(Stored data)
_____

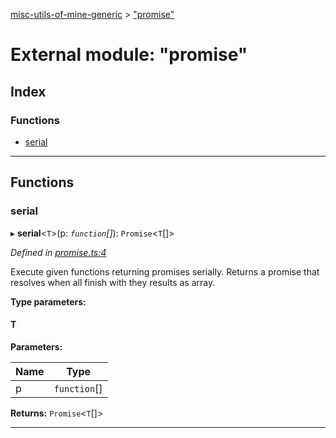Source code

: [misc-utils-of-mine-generic](../README.md) > ["promise"](../modules/_promise_.md)

# External module: "promise"

## Index

### Functions

* [serial](_promise_.md#serial)

---

## Functions

<a id="serial"></a>

###  serial

▸ **serial**<`T`>(p: *`function`[]*): `Promise`<`T`[]>

*Defined in [promise.ts:4](https://github.com/cancerberoSgx/misc-utils-of-mine/blob/087758d/misc-utils-of-mine-generic/src/promise.ts#L4)*

Execute given functions returning promises serially. Returns a promise that resolves when all finish with they results as array.

**Type parameters:**

#### T 
**Parameters:**

| Name | Type |
| ------ | ------ |
| p | `function`[] |

**Returns:** `Promise`<`T`[]>

___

_____

- Work required:
Whenever a line above contains "utils", copy that line.

- Answer to the exercise:
: [misc-utils-of-mine-generic](../README.md) > ["promise"](../modules/_promise_.md)
*Defined in [promise.ts:4](https://github.com/cancerberoSgx/misc-utils-of-mine/blob/087758d/misc-utils-of-mine-generic/src/promise.ts#L4)*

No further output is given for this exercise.